Après un court instant, j'ai vu ses lèvres s'étirer en un sourire. « Eh bien, vous avez de la chance », a-t-elle dit. Ses mots m'ont écarquillé les yeux. Est-ce que j'avais bien entendu ?
« Je cherche quelqu'un pour s'occuper du magasin à ma place. Ça devient trop lourd pour moi ces derniers temps », a-t-elle expliqué avec un sourire chaleureux. « Mon petit-fils pense que j'ai besoin d'aide ici. Il m'a beaucoup aidée au fil des ans, mais il me faut quelqu'un de permanent. »
Je n'en croyais pas ma chance. Non seulement j'avais trouvé un logement, mais aussi un travail, moins d'une heure après mon arrivée. C'est un record pour moi.
« J'accepte ! » ai-je répondu un peu trop vite, ce qui l'a fait rire.
« Vous n'avez même pas encore vu l'appartement », a-t-elle remarqué d'un air amusé.

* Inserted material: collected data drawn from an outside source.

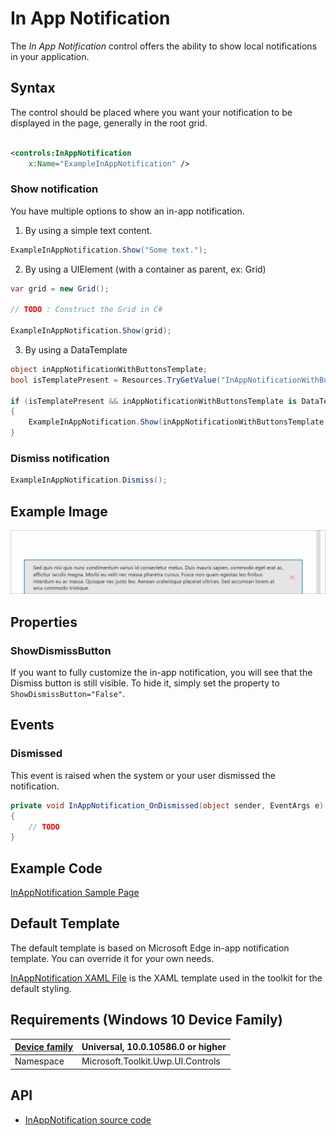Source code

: # In App Notification 

The *In App Notification* control offers the ability to show local notifications in your application.

## Syntax

The control should be placed where you want your notification to be displayed in the page, generally in the root grid.

```xml

<controls:InAppNotification
    x:Name="ExampleInAppNotification" />

```

### Show notification

You have multiple options to show an in-app notification.

1. By using a simple text content.

```c#
ExampleInAppNotification.Show("Some text.");
```

2. By using a UIElement (with a container as parent, ex: Grid)

```c#
var grid = new Grid();

// TODO : Construct the Grid in C#

ExampleInAppNotification.Show(grid);
```

3. By using a DataTemplate

```c#
object inAppNotificationWithButtonsTemplate;
bool isTemplatePresent = Resources.TryGetValue("InAppNotificationWithButtonsTemplate", out inAppNotificationWithButtonsTemplate);

if (isTemplatePresent && inAppNotificationWithButtonsTemplate is DataTemplate)
{
    ExampleInAppNotification.Show(inAppNotificationWithButtonsTemplate as DataTemplate);
}
```

### Dismiss notification

```c#
ExampleInAppNotification.Dismiss();
```

## Example Image

![InAppNotification animation](../resources/images/Controls-InAppNotification.gif "InAppNotification")

## Properties

### ShowDismissButton

If you want to fully customize the in-app notification, you will see that the Dismiss button is still visible.
To hide it, simply set the property to `ShowDismissButton="False"`.

## Events

### Dismissed

This event is raised when the system or your user dismissed the notification.

```c#
private void InAppNotification_OnDismissed(object sender, EventArgs e)
{
    // TODO
}
```

## Example Code

[InAppNotification Sample Page](../../Microsoft.Toolkit.Uwp.SampleApp/SamplePages/InAppNotification)

## Default Template 

The default template is based on Microsoft Edge in-app notification template. You can override it for your own needs.

[InAppNotification XAML File](../..//Microsoft.Toolkit.Uwp.UI.Controls/InAppNotification/InAppNotification.xaml) is the XAML template used in the toolkit for the default styling.

## Requirements (Windows 10 Device Family)

| [Device family](http://go.microsoft.com/fwlink/p/?LinkID=526370) | Universal, 10.0.10586.0 or higher |
| --- | --- |
| Namespace | Microsoft.Toolkit.Uwp.UI.Controls |

## API

* [InAppNotification source code](../..//Microsoft.Toolkit.Uwp.UI.Controls/InAppNotification)

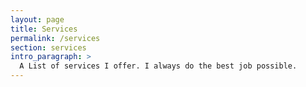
 ```yaml
---
layout: page
title: Services
permalink: /services
section: services
intro_paragraph: >
  A List of services I offer. I always do the best job possible.
---
```

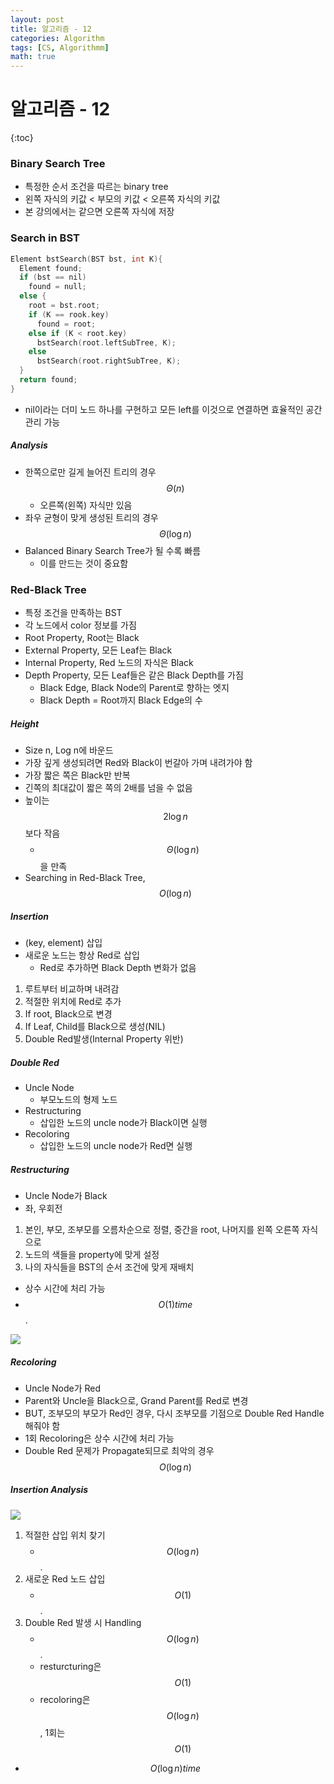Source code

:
 ```yaml
---
layout: post
title: 알고리즘 - 12
categories: Algorithm
tags: [CS, Algorithmm]
math: true
---
```


# 알고리즘 - 12

{:toc}

### Binary Search Tree

- 특정한 순서 조건을 따르는 binary tree
- 왼쪽 자식의 키값 < 부모의 키값 < 오른쪽 자식의 키값
- 본 강의에서는 같으면 오른쪽 자식에 저장

### Search in BST

```c
Element bstSearch(BST bst, int K){
  Element found;
  if (bst == nil)
    found = null;
  else {
    root = bst.root;
    if (K == rook.key)
      found = root;
    else if (K < root.key)
      bstSearch(root.leftSubTree, K);
    else
      bstSearch(root.rightSubTree, K);
  }
  return found;
}
```

- nil이라는 더미 노드 하나를 구현하고 모든 left를 이것으로 연결하면 효율적인 공간 관리 가능

##### Analysis

- 한쪽으로만 길게 늘어진 트리의 경우 $$\Theta(n)$$
  - 오른쪽(왼쪽) 자식만 있음
- 좌우 균형이 맞게 생성된 트리의 경우 $$\Theta(\log n)$$
- Balanced Binary Search Tree가 될 수록 빠름
  - 이를 만드는 것이 중요함

### Red-Black Tree

- 특정 조건을 만족하는 BST
- 각 노드에서 color 정보를 가짐
- Root Property, Root는 Black
- External Property, 모든 Leaf는 Black
- Internal Property, Red 노드의 자식은 Black
- Depth Property, 모든 Leaf들은 같은 Black Depth를 가짐
  - Black Edge, Black Node의 Parent로 향하는 엣지
  - Black Depth = Root까지 Black Edge의 수

##### Height

- Size n, Log n에 바운드
- 가장 깊게 생성되려면 Red와 Black이 번갈아 가며 내려가야 함
- 가장 짧은 쪽은 Black만 반복
- 긴쪽의 최대값이 짧은 쪽의 2배를 넘을 수 없음
- 높이는 $$2\log n$$보다 작음
  - $$\Theta(\log n)$$을 만족
- Searching in Red-Black Tree, $$O(\log n)$$

##### Insertion

- (key, element) 삽입
- 새로운 노드는 항상 Red로 삽입
  - Red로 추가하면 Black Depth 변화가 없음

1. 루트부터 비교하며 내려감
2. 적절한 위치에 Red로 추가
3. If root, Black으로 변경
4. If Leaf, Child를 Black으로 생성(NIL)
5. Double Red발생(Internal Property 위반)

##### Double Red

- Uncle Node
  - 부모노드의 형제 노드
- Restructuring
  - 삽입한 노드의 uncle node가 Black이면 실행
- Recoloring
  - 삽입한 노드의 uncle node가 Red면 실행

##### Restructuring

- Uncle Node가 Black
- 좌, 우회전

1. 본인, 부모, 조부모를 오름차순으로 정렬, 중간을 root, 나머지를 왼쪽 오른쪽 자식으로
2. 노드의 색들을 property에 맞게 설정
3. 나의 자식들을 BST의 순서 조건에 맞게 재배치

- 상수 시간에 처리 가능
- $$O(1)time$$.

<img src="https://github.com/L-Hyun/L-Hyun.github.io/blob/main/assets/Algorithm/12-1.png?raw=true" />

##### Recoloring

- Uncle Node가 Red
- Parent와 Uncle을 Black으로, Grand Parent를 Red로 변경
- BUT, 조부모의 부모가 Red인 경우, 다시 조부모를 기점으로 Double Red Handle 해줘야 함
- 1회 Recoloring은 상수 시간에 처리 가능
- Double Red 문제가 Propagate되므로 최악의 경우 $$O(\log n)$$

##### Insertion Analysis

<img src="https://github.com/L-Hyun/L-Hyun.github.io/blob/main/assets/Algorithm/12-2.png?raw=true" />

1. 적절한 삽입 위치 찾기
   - $$O(\log n)$$.
2. 새로운 Red 노드 삽입
   - $$O(1)$$.
3. Double Red 발생 시 Handling
   - $$O(\log n)$$.
   - resturcturing은 $$O(1)$$
   - recoloring은 $$O(\log n)$$, 1회는 $$O(1)$$

- $$O(\log n) time$$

J'ai secoué la tête. Ce détail ne m'importait pas du tout.
« Ça m'est égal », ai-je dit. « J'ai logé dans des endroits infâmes ces dernières années. Ce sera une amélioration énorme, croyez-moi. »
La femme a souri en hochant la tête. Elle ne me lâchait pas du regard. « Bien, alors laissez-moi vous montrer l'appartement », a-t-elle dit en sortant de derrière son comptoir. « Une fois que vous serez installée, je vous ferai faire le tour du propriétaire. Je vous expliquerai ce que j'attends de vous. »

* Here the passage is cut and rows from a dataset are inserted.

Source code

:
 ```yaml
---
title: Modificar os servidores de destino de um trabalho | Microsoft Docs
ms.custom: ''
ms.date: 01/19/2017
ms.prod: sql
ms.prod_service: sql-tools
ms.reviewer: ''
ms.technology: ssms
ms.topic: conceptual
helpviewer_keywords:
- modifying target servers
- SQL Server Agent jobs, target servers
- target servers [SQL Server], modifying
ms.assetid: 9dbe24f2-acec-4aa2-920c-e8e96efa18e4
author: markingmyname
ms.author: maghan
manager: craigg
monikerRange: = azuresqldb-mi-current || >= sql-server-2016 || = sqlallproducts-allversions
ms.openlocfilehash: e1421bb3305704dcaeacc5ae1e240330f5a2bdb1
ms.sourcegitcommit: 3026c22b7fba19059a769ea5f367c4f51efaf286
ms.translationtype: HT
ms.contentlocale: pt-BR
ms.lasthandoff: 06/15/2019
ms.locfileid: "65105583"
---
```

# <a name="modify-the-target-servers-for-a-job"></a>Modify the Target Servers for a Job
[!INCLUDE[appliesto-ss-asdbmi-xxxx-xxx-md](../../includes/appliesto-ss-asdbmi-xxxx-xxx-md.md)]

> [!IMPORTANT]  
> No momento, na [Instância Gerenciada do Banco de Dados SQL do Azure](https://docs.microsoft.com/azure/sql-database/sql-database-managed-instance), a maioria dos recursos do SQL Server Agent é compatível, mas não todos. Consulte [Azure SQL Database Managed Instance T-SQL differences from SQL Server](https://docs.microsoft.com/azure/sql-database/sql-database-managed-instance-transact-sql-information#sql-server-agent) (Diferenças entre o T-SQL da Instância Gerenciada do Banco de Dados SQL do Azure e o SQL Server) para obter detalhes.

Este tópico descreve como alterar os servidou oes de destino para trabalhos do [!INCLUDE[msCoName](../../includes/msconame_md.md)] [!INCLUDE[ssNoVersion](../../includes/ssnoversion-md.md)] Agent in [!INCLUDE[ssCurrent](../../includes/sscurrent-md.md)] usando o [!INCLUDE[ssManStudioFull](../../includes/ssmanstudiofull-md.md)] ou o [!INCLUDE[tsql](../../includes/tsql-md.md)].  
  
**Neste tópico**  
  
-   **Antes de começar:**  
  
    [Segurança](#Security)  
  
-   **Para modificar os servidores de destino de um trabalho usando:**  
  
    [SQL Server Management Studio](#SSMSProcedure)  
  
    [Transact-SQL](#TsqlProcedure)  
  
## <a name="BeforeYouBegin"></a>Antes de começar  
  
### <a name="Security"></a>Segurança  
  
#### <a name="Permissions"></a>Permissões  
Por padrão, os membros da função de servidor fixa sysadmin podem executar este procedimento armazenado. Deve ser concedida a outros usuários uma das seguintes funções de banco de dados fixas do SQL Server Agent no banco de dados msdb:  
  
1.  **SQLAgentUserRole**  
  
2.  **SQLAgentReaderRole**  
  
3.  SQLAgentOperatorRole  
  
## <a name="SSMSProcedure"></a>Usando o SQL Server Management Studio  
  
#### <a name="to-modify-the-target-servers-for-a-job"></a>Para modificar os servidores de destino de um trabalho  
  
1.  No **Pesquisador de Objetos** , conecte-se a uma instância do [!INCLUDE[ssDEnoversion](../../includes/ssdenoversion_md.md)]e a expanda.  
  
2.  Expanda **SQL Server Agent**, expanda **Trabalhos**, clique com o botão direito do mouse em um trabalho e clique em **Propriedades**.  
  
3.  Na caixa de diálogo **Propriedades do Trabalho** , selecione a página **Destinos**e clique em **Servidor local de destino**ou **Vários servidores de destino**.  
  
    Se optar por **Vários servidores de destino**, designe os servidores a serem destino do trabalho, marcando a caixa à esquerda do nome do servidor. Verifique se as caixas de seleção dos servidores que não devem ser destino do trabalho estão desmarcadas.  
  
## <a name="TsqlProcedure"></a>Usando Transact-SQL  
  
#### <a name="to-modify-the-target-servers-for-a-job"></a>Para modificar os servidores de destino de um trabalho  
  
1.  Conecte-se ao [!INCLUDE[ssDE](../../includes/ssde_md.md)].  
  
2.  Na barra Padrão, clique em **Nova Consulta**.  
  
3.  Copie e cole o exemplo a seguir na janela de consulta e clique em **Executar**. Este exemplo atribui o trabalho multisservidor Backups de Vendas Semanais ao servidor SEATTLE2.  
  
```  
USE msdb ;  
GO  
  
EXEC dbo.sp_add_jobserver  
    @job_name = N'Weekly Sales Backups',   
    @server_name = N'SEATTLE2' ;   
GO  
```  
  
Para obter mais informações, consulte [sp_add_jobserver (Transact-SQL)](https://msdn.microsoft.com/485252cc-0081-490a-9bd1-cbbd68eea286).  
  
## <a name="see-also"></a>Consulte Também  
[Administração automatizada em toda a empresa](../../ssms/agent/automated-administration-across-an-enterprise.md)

Je lui ai fait un signe de tête en m'approchant d'elle. Je me suis arrêtée en remarquant son expression étrange. « C'est tout ce que vous avez, ma petite ? » a-t-elle demandé en désignant mon sac.
J'ai confirmé d'un signe de tête.
« Oui, c'est toute ma vie », ai-je répondu en regardant mon sac, puis elle. « Tout ce que je possède tient dans un seul sac. Je n'ai jamais passé assez de temps quelque part pour m'installer vraiment. »

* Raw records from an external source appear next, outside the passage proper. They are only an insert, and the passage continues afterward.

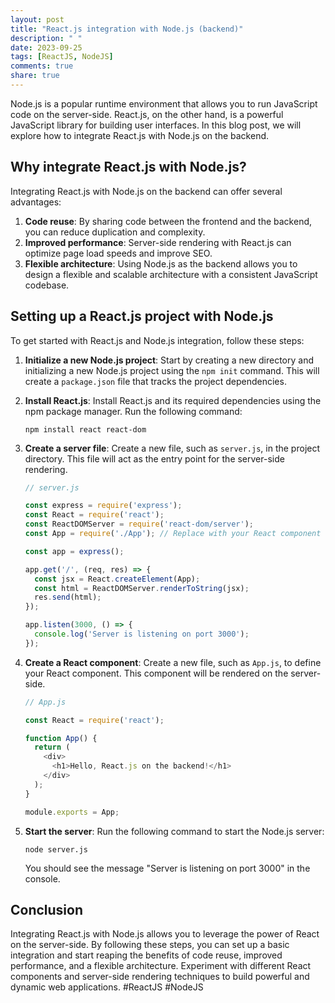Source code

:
 ```yaml
---
layout: post
title: "React.js integration with Node.js (backend)"
description: " "
date: 2023-09-25
tags: [ReactJS, NodeJS]
comments: true
share: true
---
```


Node.js is a popular runtime environment that allows you to run JavaScript code on the server-side. React.js, on the other hand, is a powerful JavaScript library for building user interfaces. In this blog post, we will explore how to integrate React.js with Node.js on the backend.

## Why integrate React.js with Node.js?

Integrating React.js with Node.js on the backend can offer several advantages:

1. **Code reuse**: By sharing code between the frontend and the backend, you can reduce duplication and complexity.
2. **Improved performance**: Server-side rendering with React.js can optimize page load speeds and improve SEO.
3. **Flexible architecture**: Using Node.js as the backend allows you to design a flexible and scalable architecture with a consistent JavaScript codebase.

## Setting up a React.js project with Node.js

To get started with React.js and Node.js integration, follow these steps:

1. **Initialize a new Node.js project**: Start by creating a new directory and initializing a new Node.js project using the `npm init` command. This will create a `package.json` file that tracks the project dependencies.

2. **Install React.js**: Install React.js and its required dependencies using the npm package manager. Run the following command:

   ```shell
   npm install react react-dom
   ```

3. **Create a server file**: Create a new file, such as `server.js`, in the project directory. This file will act as the entry point for the server-side rendering.

   ```javascript
   // server.js

   const express = require('express');
   const React = require('react');
   const ReactDOMServer = require('react-dom/server');
   const App = require('./App'); // Replace with your React component

   const app = express();

   app.get('/', (req, res) => {
     const jsx = React.createElement(App);
     const html = ReactDOMServer.renderToString(jsx);
     res.send(html);
   });

   app.listen(3000, () => {
     console.log('Server is listening on port 3000');
   });
   ```

4. **Create a React component**: Create a new file, such as `App.js`, to define your React component. This component will be rendered on the server-side.

   ```javascript
   // App.js

   const React = require('react');

   function App() {
     return (
       <div>
         <h1>Hello, React.js on the backend!</h1>
       </div>
     );
   }

   module.exports = App;
   ```

5. **Start the server**: Run the following command to start the Node.js server:

   ```shell
   node server.js
   ```

   You should see the message "Server is listening on port 3000" in the console.

## Conclusion

Integrating React.js with Node.js allows you to leverage the power of React on the server-side. By following these steps, you can set up a basic integration and start reaping the benefits of code reuse, improved performance, and a flexible architecture. Experiment with different React components and server-side rendering techniques to build powerful and dynamic web applications. #ReactJS #NodeJS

La femme m'a jeté un regard triste, puis son expression s'est adoucie. « C'est peut-être ici que vous finirez par vous sentir chez vous. »
Je n'ai rien dit. Je savais que ça ne me déplairait pas, mais je ne voulais pas me faire d'illusions. En général, dès que je m'ennuie, je change d'avis et je pars vers une autre aventure.
« Bon, allons-y », a-t-elle dit pour me tirer de mes pensées. Je lui ai souri. Elle a ajouté : « Mon petit-fils va bientôt arriver pour prendre le thé. » Elle a froncé les sourcils avant de reprendre. « Au fait, je m'appelle Margret. Et vous ? »
Margret m'a souri, et je lui ai rendu son sourire. « Je m'appelle Riley », ai-je répondu. « Riley Thomas. »
Margret m'a fait signe de la suivre. Elle m'a conduite vers une entrée latérale, puis nous avons monté des escaliers. Mon appartement était la première porte à droite.